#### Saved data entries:
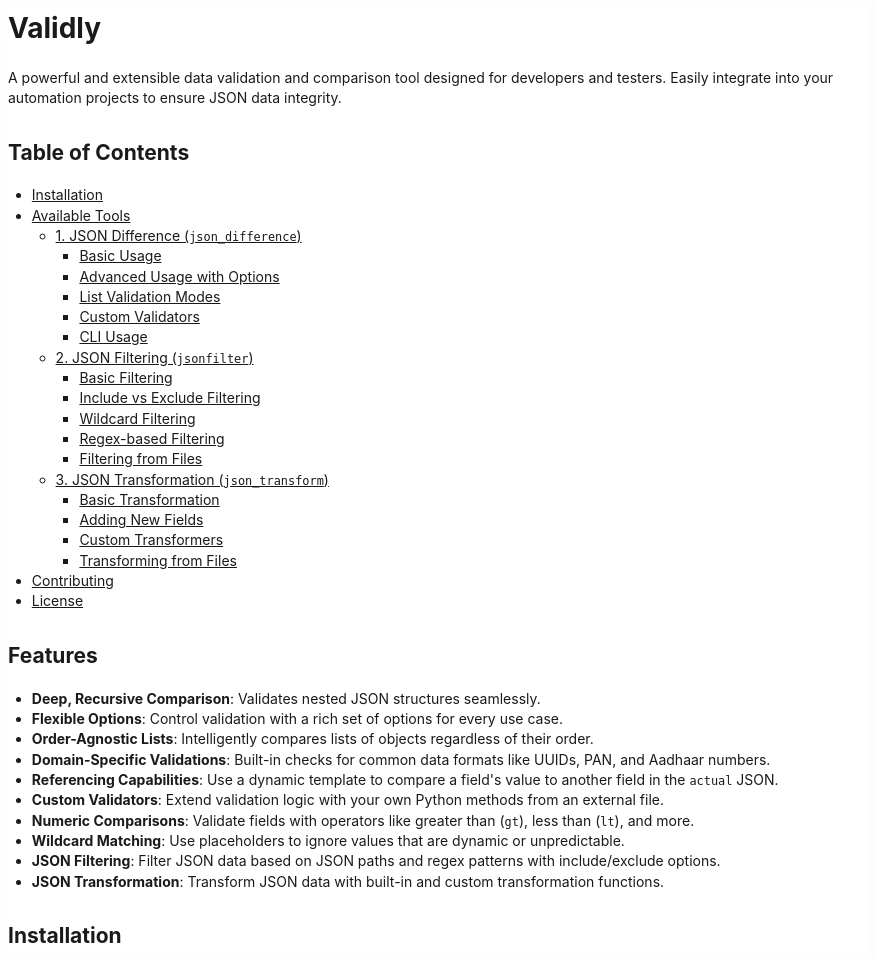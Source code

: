 # Validly

A powerful and extensible data validation and comparison tool designed for developers and testers. Easily integrate into your automation projects to ensure JSON data integrity.

## Table of Contents

- [Installation](#installation)
- [Available Tools](#available-tools)
  - [1. JSON Difference (`json_difference`)](#1-json-difference)
    - [Basic Usage](#basic-usage)
    - [Advanced Usage with Options](#advanced-usage-with-options)
    - [List Validation Modes](#list-validation-modes)
    - [Custom Validators](#custom-validators)
    - [CLI Usage](#cli-usage)
  - [2. JSON Filtering (`jsonfilter`)](#2-json-filtering)
    - [Basic Filtering](#basic-filtering)
    - [Include vs Exclude Filtering](#include-vs-exclude-filtering)
    - [Wildcard Filtering](#wildcard-filtering)
    - [Regex-based Filtering](#regex-based-filtering)
    - [Filtering from Files](#filtering-from-files)
  - [3. JSON Transformation (`json_transform`)](#3-json-transformation)
    - [Basic Transformation](#basic-transformation)
    - [Adding New Fields](#adding-new-fields)
    - [Custom Transformers](#custom-transformers-1)
    - [Transforming from Files](#transforming-from-files)
- [Contributing](#contributing)
- [License](#license)

## Features

  * **Deep, Recursive Comparison**: Validates nested JSON structures seamlessly.
  * **Flexible Options**: Control validation with a rich set of options for every use case.
  * **Order-Agnostic Lists**: Intelligently compares lists of objects regardless of their order.
  * **Domain-Specific Validations**: Built-in checks for common data formats like UUIDs, PAN, and Aadhaar numbers.
  * **Referencing Capabilities**: Use a dynamic template to compare a field's value to another field in the `actual` JSON.
  * **Custom Validators**: Extend validation logic with your own Python methods from an external file.
  * **Numeric Comparisons**: Validate fields with operators like greater than (`gt`), less than (`lt`), and more.
  * **Wildcard Matching**: Use placeholders to ignore values that are dynamic or unpredictable.
  * **JSON Filtering**: Filter JSON data based on JSON paths and regex patterns with include/exclude options.
  * **JSON Transformation**: Transform JSON data with built-in and custom transformation functions.

## Installation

#### Task brief:
Take the line containing "of their order." as the first line and the last line of the data above as the final one. Write out these lines and all between them exactly.

#### Answer to the exercise:
  * **Order-Agnostic Lists**: Intelligently compares lists of objects regardless of their order.
  * **Domain-Specific Validations**: Built-in checks for common data formats like UUIDs, PAN, and Aadhaar numbers.
  * **Referencing Capabilities**: Use a dynamic template to compare a field's value to another field in the `actual` JSON.
  * **Custom Validators**: Extend validation logic with your own Python methods from an external file.
  * **Numeric Comparisons**: Validate fields with operators like greater than (`gt`), less than (`lt`), and more.
  * **Wildcard Matching**: Use placeholders to ignore values that are dynamic or unpredictable.
  * **JSON Filtering**: Filter JSON data based on JSON paths and regex patterns with include/exclude options.
  * **JSON Transformation**: Transform JSON data with built-in and custom transformation functions.

## Installation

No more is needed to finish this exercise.